• **Exercise**
Count the lines in the records below that contain the word "lokooo", and give only that count.
[[ Extracted information open ]]
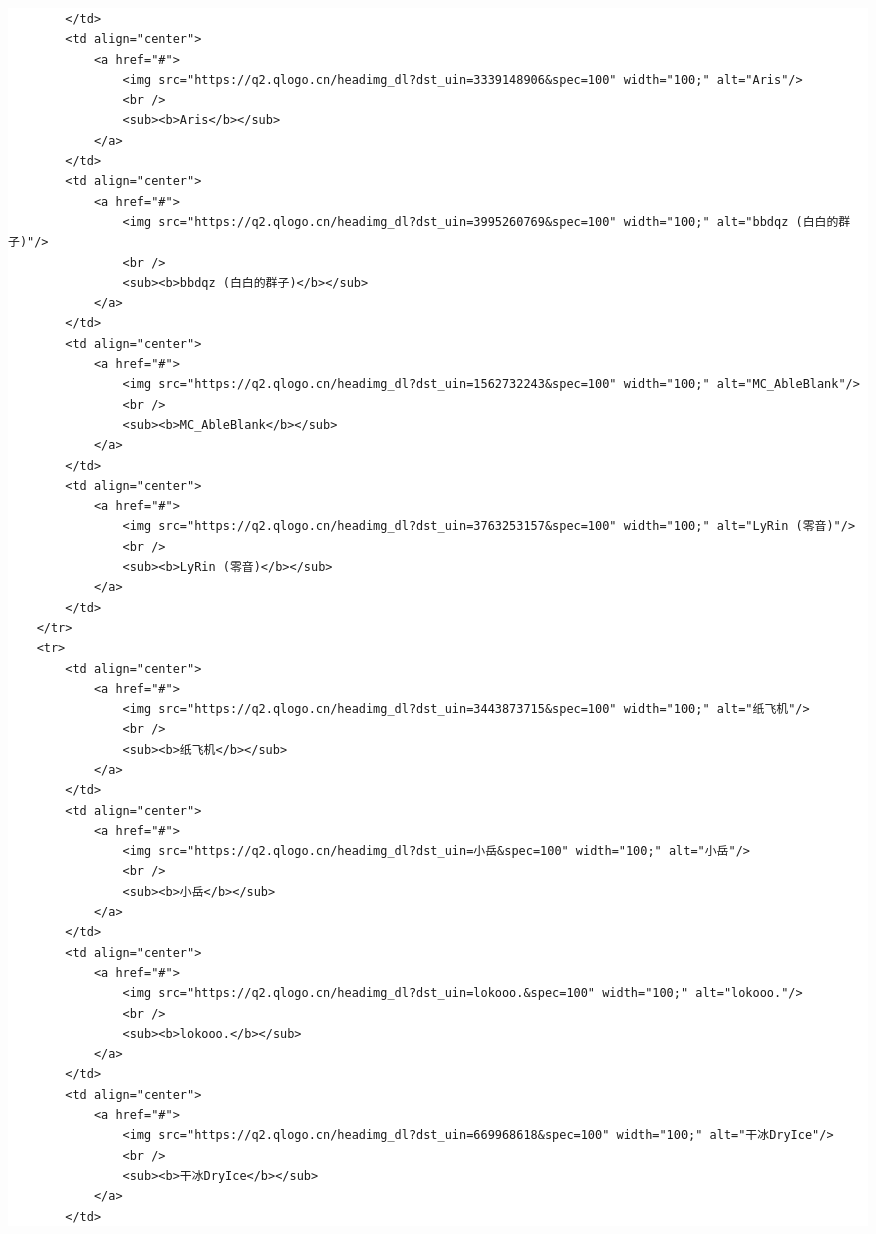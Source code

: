             </td>
            <td align="center">
                <a href="#">
                    <img src="https://q2.qlogo.cn/headimg_dl?dst_uin=3339148906&spec=100" width="100;" alt="Aris"/>
                    <br />
                    <sub><b>Aris</b></sub>
                </a>
            </td>
            <td align="center">
                <a href="#">
                    <img src="https://q2.qlogo.cn/headimg_dl?dst_uin=3995260769&spec=100" width="100;" alt="bbdqz (白白的群子)"/>
                    <br />
                    <sub><b>bbdqz (白白的群子)</b></sub>
                </a>
            </td>
            <td align="center">
                <a href="#">
                    <img src="https://q2.qlogo.cn/headimg_dl?dst_uin=1562732243&spec=100" width="100;" alt="MC_AbleBlank"/>
                    <br />
                    <sub><b>MC_AbleBlank</b></sub>
                </a>
            </td>
            <td align="center">
                <a href="#">
                    <img src="https://q2.qlogo.cn/headimg_dl?dst_uin=3763253157&spec=100" width="100;" alt="LyRin (零音)"/>
                    <br />
                    <sub><b>LyRin (零音)</b></sub>
                </a>
            </td>
		</tr>
		<tr>
            <td align="center">
                <a href="#">
                    <img src="https://q2.qlogo.cn/headimg_dl?dst_uin=3443873715&spec=100" width="100;" alt="纸飞机"/>
                    <br />
                    <sub><b>纸飞机</b></sub>
                </a>
            </td>
            <td align="center">
                <a href="#">
                    <img src="https://q2.qlogo.cn/headimg_dl?dst_uin=小岳&spec=100" width="100;" alt="小岳"/>
                    <br />
                    <sub><b>小岳</b></sub>
                </a>
            </td>
            <td align="center">
                <a href="#">
                    <img src="https://q2.qlogo.cn/headimg_dl?dst_uin=lokooo.&spec=100" width="100;" alt="lokooo."/>
                    <br />
                    <sub><b>lokooo.</b></sub>
                </a>
            </td>
            <td align="center">
                <a href="#">
                    <img src="https://q2.qlogo.cn/headimg_dl?dst_uin=669968618&spec=100" width="100;" alt="干冰DryIce"/>
                    <br />
                    <sub><b>干冰DryIce</b></sub>
                </a>
            </td>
[[ Extracted information closed ]]
• **Task result**
2